Show each line from the records below in which the word "core" occurs.

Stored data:
+++

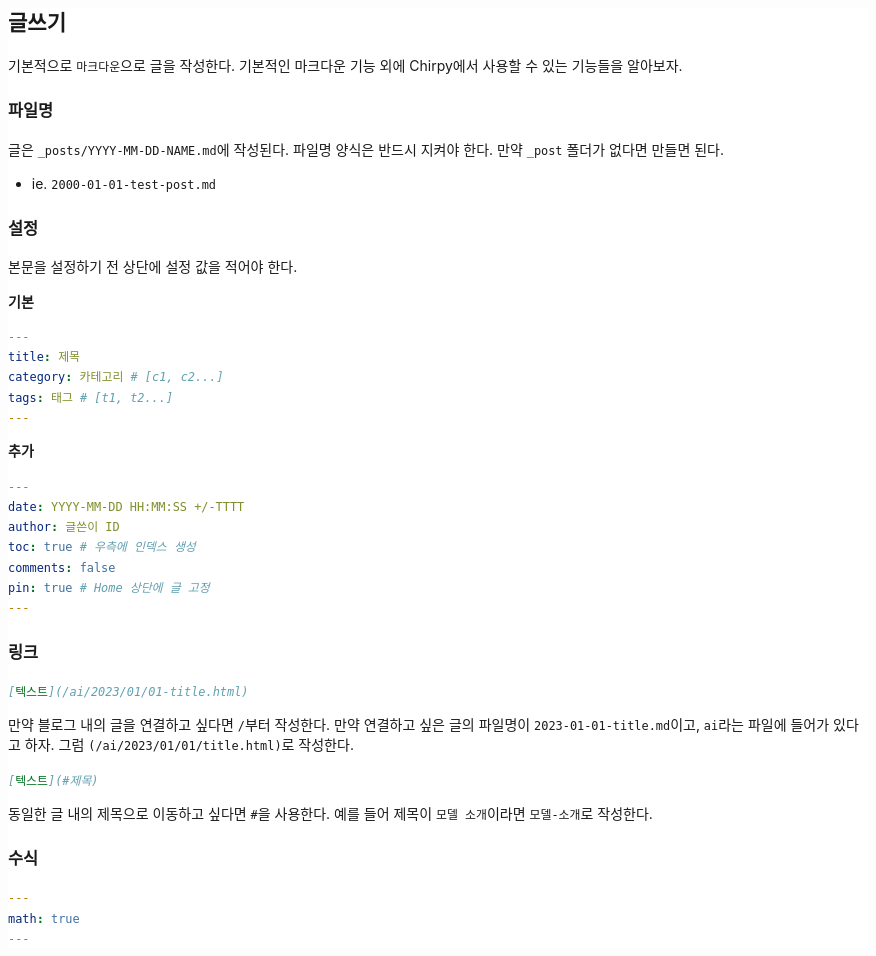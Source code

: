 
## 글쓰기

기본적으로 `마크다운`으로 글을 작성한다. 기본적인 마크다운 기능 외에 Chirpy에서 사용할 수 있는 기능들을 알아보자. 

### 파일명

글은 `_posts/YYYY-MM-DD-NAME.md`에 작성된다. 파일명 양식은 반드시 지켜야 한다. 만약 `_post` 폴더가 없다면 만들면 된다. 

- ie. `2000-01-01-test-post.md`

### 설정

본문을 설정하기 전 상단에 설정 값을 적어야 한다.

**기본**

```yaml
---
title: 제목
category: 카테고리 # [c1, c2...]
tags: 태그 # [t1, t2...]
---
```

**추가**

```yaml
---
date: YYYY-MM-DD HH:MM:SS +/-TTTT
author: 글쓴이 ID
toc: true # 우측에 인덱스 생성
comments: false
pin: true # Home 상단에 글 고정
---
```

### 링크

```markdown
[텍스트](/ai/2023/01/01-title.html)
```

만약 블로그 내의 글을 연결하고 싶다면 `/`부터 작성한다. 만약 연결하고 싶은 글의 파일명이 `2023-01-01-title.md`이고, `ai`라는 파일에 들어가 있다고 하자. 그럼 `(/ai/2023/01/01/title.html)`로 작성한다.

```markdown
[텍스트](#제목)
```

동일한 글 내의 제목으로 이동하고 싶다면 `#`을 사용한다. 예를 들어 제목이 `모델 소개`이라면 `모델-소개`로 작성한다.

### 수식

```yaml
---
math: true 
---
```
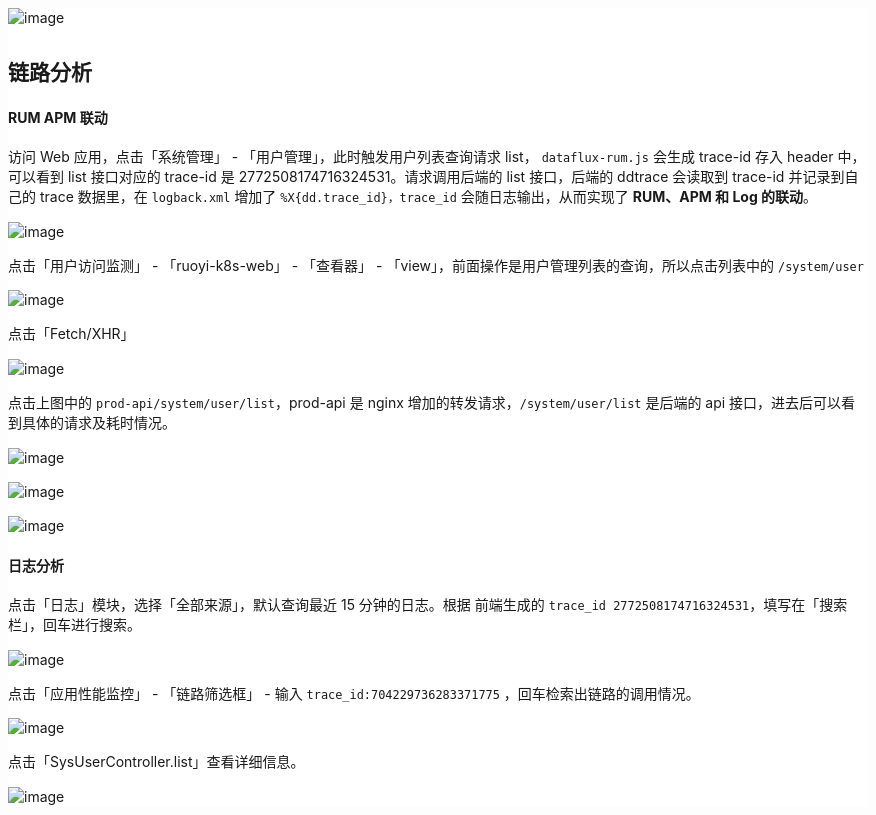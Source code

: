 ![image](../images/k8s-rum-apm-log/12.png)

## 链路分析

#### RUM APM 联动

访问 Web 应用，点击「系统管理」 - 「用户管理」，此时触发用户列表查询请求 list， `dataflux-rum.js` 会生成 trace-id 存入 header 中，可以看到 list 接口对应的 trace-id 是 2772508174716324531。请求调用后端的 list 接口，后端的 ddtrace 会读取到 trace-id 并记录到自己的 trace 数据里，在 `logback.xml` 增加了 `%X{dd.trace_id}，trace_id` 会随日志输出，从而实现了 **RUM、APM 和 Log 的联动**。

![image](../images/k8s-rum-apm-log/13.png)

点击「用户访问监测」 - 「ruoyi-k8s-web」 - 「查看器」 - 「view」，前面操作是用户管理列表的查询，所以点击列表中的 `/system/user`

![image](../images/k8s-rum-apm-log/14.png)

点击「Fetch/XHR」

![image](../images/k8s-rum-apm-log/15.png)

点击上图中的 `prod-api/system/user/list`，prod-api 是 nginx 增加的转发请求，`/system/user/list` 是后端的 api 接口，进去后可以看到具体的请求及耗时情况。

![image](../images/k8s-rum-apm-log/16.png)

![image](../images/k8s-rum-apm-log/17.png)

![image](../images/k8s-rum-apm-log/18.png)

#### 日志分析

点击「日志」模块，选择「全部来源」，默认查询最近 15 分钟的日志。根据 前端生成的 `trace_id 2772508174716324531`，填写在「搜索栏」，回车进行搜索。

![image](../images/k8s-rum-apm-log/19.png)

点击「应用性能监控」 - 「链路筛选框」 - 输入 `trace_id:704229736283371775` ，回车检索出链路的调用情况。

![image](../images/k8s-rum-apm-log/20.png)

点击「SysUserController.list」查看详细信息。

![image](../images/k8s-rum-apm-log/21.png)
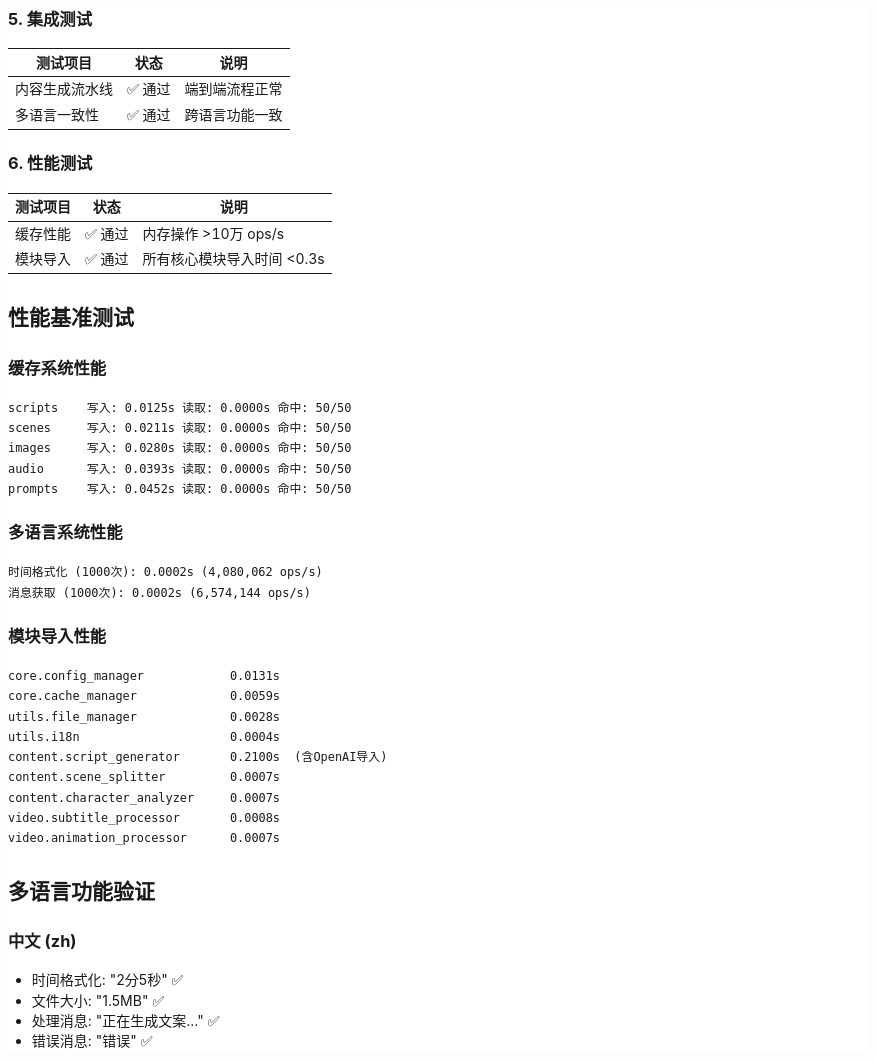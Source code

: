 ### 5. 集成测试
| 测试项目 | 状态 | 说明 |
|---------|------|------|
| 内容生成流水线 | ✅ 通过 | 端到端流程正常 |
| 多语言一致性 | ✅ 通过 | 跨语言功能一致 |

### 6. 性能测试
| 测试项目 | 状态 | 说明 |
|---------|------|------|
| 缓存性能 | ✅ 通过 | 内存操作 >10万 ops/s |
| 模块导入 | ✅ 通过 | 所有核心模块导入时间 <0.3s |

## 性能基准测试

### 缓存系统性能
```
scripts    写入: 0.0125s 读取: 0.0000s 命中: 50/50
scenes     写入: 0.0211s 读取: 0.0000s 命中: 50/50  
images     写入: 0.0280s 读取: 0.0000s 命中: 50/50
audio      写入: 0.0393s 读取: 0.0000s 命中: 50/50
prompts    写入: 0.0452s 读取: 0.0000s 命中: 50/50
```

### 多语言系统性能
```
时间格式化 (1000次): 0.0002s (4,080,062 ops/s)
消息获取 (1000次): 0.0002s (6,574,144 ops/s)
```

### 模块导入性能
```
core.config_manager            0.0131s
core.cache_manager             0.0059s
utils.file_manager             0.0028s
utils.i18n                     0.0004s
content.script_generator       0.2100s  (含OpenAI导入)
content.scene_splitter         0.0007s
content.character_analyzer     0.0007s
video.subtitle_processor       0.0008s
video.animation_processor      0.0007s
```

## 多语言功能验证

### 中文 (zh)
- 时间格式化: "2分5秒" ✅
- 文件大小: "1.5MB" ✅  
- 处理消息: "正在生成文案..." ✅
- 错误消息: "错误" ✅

+++

-- Expected output --
core.config_manager            0.0131s
core.cache_manager             0.0059s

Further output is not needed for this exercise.